Precision in Medicine (PiM) – harnessing machine learning and smartphone technology for early detection of Papilloedema and Diabetic Retinopathy

Early stage development, unmet need validation and market analysis for a low-cost smartphone-based app for early detection of visual problems to enable referral and treatment

Project Partners

  • NIHR Devices for Dignity MedTech Co-operative
  • The University of Sheffield
  • K-Now Ltd
  • Sheffield Teaching Hospitals NHS Foundation Trust

Health and Care Requirement

The UK Vision Strategy recognises 50% sight loss as preventable. Successful detection of eye diseases at an early stage could prevent or reduce further serious damage and complications. Papilloedema is the swelling of the optic nerve, which can press against the brain, and can cause death. Diabetic retinopathy is one of the leading preventable causes of blindness in the world, providing a massive economic burden on both developed and developing countries worldwide.

The Project Concept

Design, development and preliminary evaluation of a low-cost smartphone-based app for early detection of papilloedema (PE) and diabetic retinopathy (DR) to inform further treatment and referral. The solution uses a mobile app to image the retina, together with an attachment fixing the smartphone to a 20 Dioptre lens to ensure the necessary magnification and image focus. The images are then securely sent to the server for their remote processing. An image processing and machine learning pipeline analyses the image, detects image features that could indicate a disease and determines if a referral is required. The recommendation is then visualised in the app.
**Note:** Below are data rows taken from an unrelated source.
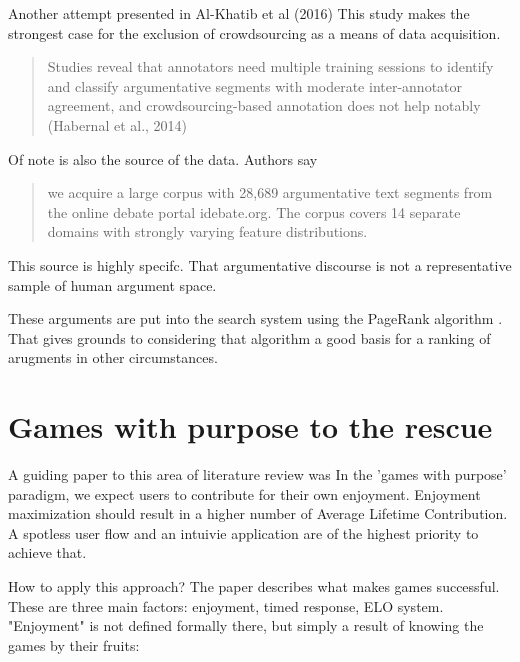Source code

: \documentclass{report}
\begin{document}
Another attempt presented in Al-Khatib et al (2016) \cite{al-khatib_cross-domain_2016}
This study makes the strongest case for the exclusion of crowdsourcing as a means of data acquisition.
\begin{quote}
 Studies reveal that annotators need multiple training sessions to identify and classify argumentative segments with moderate inter-annotator agreement, and crowdsourcing-based annotation does not help notably (Habernal et al., 2014)
\end{quote}
Of note is also the source of the data. Authors say
\begin{quote}
 we acquire a large corpus with 28,689 argumentative text segments from the online debate portal idebate.org. The corpus covers 14 separate domains with strongly varying feature distributions.
\end{quote}
This source is highly specifc. That argumentative discourse is not a representative sample of human argument space.  

These arguments are put into the search system using the PageRank algorithm \cite{brin_anatomy_1998}.  That gives grounds to considering that algorithm a good basis for a ranking of arugments in other circumstances.

\section{Games with purpose to the rescue}
A guiding paper to this area of literature review was \cite{von_ahn_designing_2008} 
In the 'games with purpose' paradigm, we expect users to contribute for their own enjoyment. Enjoyment maximization should result in a higher number of Average Lifetime Contribution.  A spotless user flow and an intuivie application are of the highest priority to achieve that.

How to apply this approach? The paper describes what makes games successful.
These are three main factors: enjoyment, timed response, ELO system.
"Enjoyment" is not defined formally there, but simply a result of knowing the games by their fruits:
\end{document}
The prototype has been integrated with a telehealth platform to provide further support to the patient, that can immediately be remotely assessed by a specialist in case of issues.
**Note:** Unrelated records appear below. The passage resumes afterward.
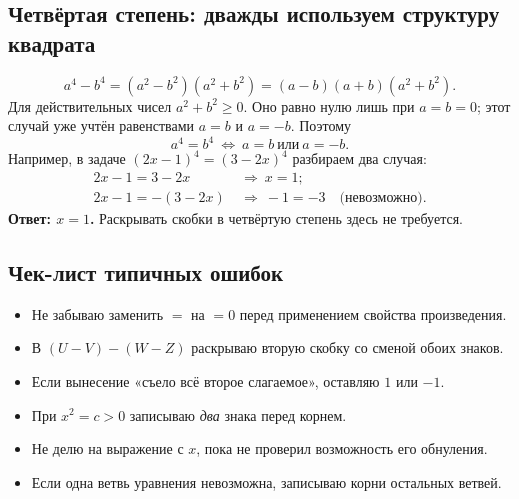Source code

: \documentclass[a4paper,12pt]{article}
\newcommand{\key}[1]{\textcolor{darkaccent}{\textbf{#1}}}
\begin{document}
\subsection*{Четвёртая степень: дважды используем структуру квадрата}
\[
 a^4-b^4=(a^2-b^2)(a^2+b^2)=(a-b)(a+b)(a^2+b^2).
\]
Для действительных чисел \(a^2+b^2\ge0\). Оно равно нулю лишь при \(a=b=0\); этот случай уже учтён равенствами \(a=b\) и \(a=-b\). Поэтому
\[
 \boxed{a^4=b^4\ \Longleftrightarrow\ a=b\ \text{или}\ a=-b.}
\]
Например, в задаче \((2x-1)^4=(3-2x)^4\) разбираем два случая:
\[
\begin{aligned}
2x-1=3-2x&\ \Longrightarrow\ x=1;\\
2x-1=-(3-2x)&\ \Longrightarrow\ -1=-3\quad\text{(невозможно)}.
\end{aligned}
\]
\key{Ответ: \(x=1\).} Раскрывать скобки в четвёртую степень здесь не требуется.

\subsection*{Чек-лист типичных ошибок}
\begin{itemize}
\item[$\square$] Не забываю заменить \(=\) на \(=0\) перед применением свойства произведения.
\item[$\square$] В \((U-V)-(W-Z)\) раскрываю вторую скобку со сменой обоих знаков.
\item[$\square$] Если вынесение «съело всё второе слагаемое», оставляю \(1\) или \(-1\).
\item[$\square$] При \(x^2=c>0\) записываю \emph{два} знака перед корнем.
\item[$\square$] Не делю на выражение с \(x\), пока не проверил возможность его обнуления.
\item[$\square$] Если одна ветвь уравнения невозможна, записываю корни остальных ветвей.
\end{itemize}

\clearpage
\end{document}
Prior to collaborating with D4D an algorithm for data analysis was developed by a group of students supervised within an image analysis module at the University of Sheffield. The OAK Group at the University of Sheffield developed the retinal image capture prototype for use with a smartphone. The advanced prototype of a telehealth system for remote video consultation that this concept is using was also previously developed by the OAK Group.
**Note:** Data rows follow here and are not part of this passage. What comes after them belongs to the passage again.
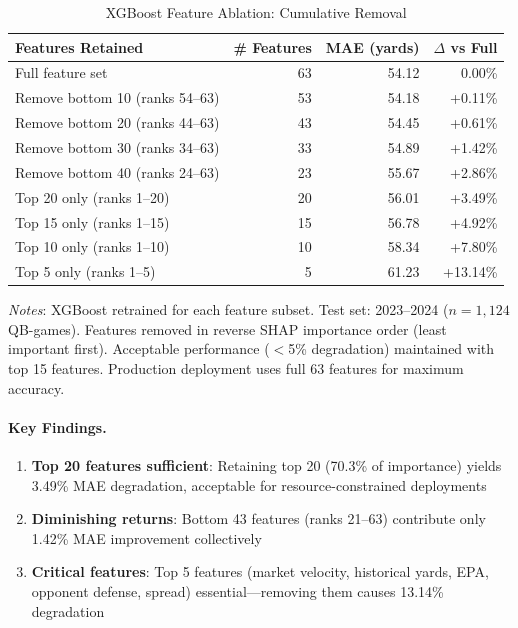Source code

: \begin{table}[htbp]
  \centering
  \caption{XGBoost Feature Ablation: Cumulative Removal}
  \label{tab:xgboost-ablation-cumulative}
  \begin{tabular}{lrrr}
    \toprule
    \textbf{Features Retained} & \textbf{\# Features} & \textbf{MAE (yards)} & \textbf{$\Delta$ vs Full} \\
    \midrule
    Full feature set & 63 & 54.12 & 0.00\% \\
    Remove bottom 10 (ranks 54--63) & 53 & 54.18 & +0.11\% \\
    Remove bottom 20 (ranks 44--63) & 43 & 54.45 & +0.61\% \\
    Remove bottom 30 (ranks 34--63) & 33 & 54.89 & +1.42\% \\
    Remove bottom 40 (ranks 24--63) & 23 & 55.67 & +2.86\% \\
    Top 20 only (ranks 1--20) & 20 & 56.01 & +3.49\% \\
    Top 15 only (ranks 1--15) & 15 & 56.78 & +4.92\% \\
    Top 10 only (ranks 1--10) & 10 & 58.34 & +7.80\% \\
    Top 5 only (ranks 1--5) & 5 & 61.23 & +13.14\% \\
    \bottomrule
  \end{tabular}
  \vspace{0.5em}
  \begin{flushleft}
    \footnotesize\textit{Notes}: XGBoost retrained for each feature subset. Test set: 2023--2024 ($n=1{,}124$ QB-games). Features removed in reverse SHAP importance order (least important first). Acceptable performance ($<$5\% degradation) maintained with top 15 features. Production deployment uses full 63 features for maximum accuracy.
  \end{flushleft}
\end{table}

\paragraph{Key Findings.}
\begin{enumerate}
  \item \textbf{Top 20 features sufficient}: Retaining top 20 (70.3\% of importance) yields 3.49\% MAE degradation, acceptable for resource-constrained deployments
  \item \textbf{Diminishing returns}: Bottom 43 features (ranks 21--63) contribute only 1.42\% MAE improvement collectively
  \item \textbf{Critical features}: Top 5 features (market velocity, historical yards, EPA, opponent defense, spread) essential---removing them causes 13.14\% degradation
\end{enumerate}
The direct potential impacts of the project are:

  • improving the early detection of serious eye conditions;
  • improving the quality of life of patients, as papilloedema and diabetic retinopathy will be investigated in more quickly. A speedier assessment using mobile technologies will also particularly benefit communities living in remote locations that may struggle to get seen by ophthalmologists, such as rural communities and islanders.
  • providing a service that use fewer resources to support better clinical decisions. The project is estimated to reduce the screening process costs by 30%, thus directly impacting on the NHS economy and efficiency.

D4D are providing:

  • Unmet need validation
  • Proof of market analysis
  • Value proposition development
  • Regulatory requirements and strategy advice for working towards a CE mark

Next stage of development:

Collaboration between the same partner to apply for an NIHR grant, applying the lessons learnt in this project and the gap analysis requirements that have emerged to create a better solution, and then evaluate it with a multi-centre study.

Funding

Initial investment of £99k has been provided by a combination of K-Now Ltd and Innovate UK.